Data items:
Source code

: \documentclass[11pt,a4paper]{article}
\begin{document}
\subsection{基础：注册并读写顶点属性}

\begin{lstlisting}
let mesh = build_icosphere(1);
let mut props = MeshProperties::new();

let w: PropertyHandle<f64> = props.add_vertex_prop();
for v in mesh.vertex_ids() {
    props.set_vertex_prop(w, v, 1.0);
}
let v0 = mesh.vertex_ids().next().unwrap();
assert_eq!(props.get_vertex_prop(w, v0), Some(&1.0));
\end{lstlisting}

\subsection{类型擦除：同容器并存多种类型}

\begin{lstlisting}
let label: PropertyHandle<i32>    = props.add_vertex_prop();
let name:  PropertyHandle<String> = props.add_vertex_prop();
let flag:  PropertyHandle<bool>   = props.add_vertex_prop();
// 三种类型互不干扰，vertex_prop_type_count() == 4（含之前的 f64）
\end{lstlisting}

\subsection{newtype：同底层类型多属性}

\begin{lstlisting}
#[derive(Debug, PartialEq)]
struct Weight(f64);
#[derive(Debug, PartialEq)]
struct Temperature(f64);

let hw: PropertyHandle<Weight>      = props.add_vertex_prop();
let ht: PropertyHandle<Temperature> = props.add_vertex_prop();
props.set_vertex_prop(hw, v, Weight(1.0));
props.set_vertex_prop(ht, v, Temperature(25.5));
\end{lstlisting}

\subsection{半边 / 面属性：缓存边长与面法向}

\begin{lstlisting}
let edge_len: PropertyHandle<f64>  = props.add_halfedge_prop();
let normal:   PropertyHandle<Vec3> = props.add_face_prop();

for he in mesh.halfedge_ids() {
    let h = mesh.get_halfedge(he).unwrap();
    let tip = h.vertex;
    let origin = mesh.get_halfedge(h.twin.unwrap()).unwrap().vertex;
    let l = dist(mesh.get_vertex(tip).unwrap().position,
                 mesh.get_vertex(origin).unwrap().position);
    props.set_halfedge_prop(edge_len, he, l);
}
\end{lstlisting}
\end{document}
...
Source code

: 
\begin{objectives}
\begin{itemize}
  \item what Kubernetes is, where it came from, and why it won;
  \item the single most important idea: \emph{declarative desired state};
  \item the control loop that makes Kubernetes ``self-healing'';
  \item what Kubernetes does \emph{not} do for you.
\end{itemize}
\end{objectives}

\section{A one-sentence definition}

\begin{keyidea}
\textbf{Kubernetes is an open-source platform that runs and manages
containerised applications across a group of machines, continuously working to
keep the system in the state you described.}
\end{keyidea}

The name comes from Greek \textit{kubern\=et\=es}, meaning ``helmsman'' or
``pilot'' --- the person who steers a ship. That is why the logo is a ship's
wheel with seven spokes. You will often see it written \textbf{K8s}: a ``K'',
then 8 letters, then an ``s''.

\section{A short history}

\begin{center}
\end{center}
---
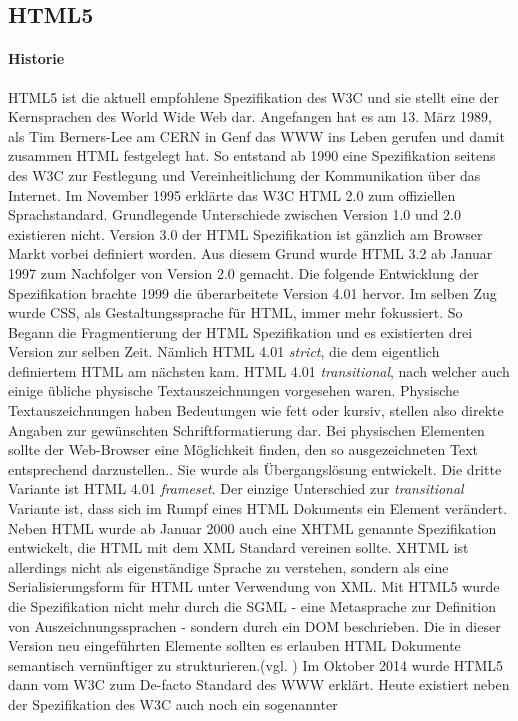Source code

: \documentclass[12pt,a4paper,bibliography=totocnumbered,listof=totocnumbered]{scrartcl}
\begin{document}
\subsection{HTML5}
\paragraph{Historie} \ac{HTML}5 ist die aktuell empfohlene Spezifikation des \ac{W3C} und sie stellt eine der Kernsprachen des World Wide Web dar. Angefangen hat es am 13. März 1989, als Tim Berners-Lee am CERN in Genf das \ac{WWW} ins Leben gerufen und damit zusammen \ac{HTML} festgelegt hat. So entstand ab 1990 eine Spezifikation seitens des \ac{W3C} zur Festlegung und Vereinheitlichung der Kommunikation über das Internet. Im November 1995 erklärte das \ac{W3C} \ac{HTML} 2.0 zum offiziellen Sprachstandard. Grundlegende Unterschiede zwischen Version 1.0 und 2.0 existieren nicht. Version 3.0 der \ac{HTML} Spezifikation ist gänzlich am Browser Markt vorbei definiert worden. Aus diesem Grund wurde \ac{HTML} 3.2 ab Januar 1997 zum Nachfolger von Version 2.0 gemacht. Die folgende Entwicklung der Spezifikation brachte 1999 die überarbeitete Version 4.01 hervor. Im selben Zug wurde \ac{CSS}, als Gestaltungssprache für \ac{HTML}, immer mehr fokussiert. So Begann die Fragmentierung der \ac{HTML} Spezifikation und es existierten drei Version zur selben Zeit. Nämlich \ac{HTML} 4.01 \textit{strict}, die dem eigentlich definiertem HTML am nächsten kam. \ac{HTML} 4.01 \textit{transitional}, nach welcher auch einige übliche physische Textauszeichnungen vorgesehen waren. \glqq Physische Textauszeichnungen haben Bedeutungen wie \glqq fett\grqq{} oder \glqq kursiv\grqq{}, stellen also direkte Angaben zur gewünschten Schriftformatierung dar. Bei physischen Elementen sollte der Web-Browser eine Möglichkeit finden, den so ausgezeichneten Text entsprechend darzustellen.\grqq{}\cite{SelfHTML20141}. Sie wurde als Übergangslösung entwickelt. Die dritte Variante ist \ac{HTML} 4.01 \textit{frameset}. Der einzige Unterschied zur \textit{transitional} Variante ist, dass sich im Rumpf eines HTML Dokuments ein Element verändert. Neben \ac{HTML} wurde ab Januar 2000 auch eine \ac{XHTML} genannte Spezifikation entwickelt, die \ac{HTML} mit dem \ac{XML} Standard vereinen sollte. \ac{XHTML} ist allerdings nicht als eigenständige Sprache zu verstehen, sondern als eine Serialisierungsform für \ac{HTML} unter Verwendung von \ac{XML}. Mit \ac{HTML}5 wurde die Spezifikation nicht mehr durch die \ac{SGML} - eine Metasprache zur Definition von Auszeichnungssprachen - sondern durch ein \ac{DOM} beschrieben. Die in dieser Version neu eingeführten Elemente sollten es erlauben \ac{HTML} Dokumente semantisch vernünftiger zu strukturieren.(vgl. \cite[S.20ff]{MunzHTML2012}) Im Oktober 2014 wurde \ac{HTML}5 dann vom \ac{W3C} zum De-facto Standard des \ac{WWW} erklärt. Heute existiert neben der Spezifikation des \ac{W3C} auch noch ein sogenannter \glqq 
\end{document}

» **Work request**:
Each line of the data that holds "documentclass" should be copied.

» **Output**:
: \documentclass[11pt,a4paper]{article}
: \documentclass[12pt,a4paper,bibliography=totocnumbered,listof=totocnumbered]{scrartcl}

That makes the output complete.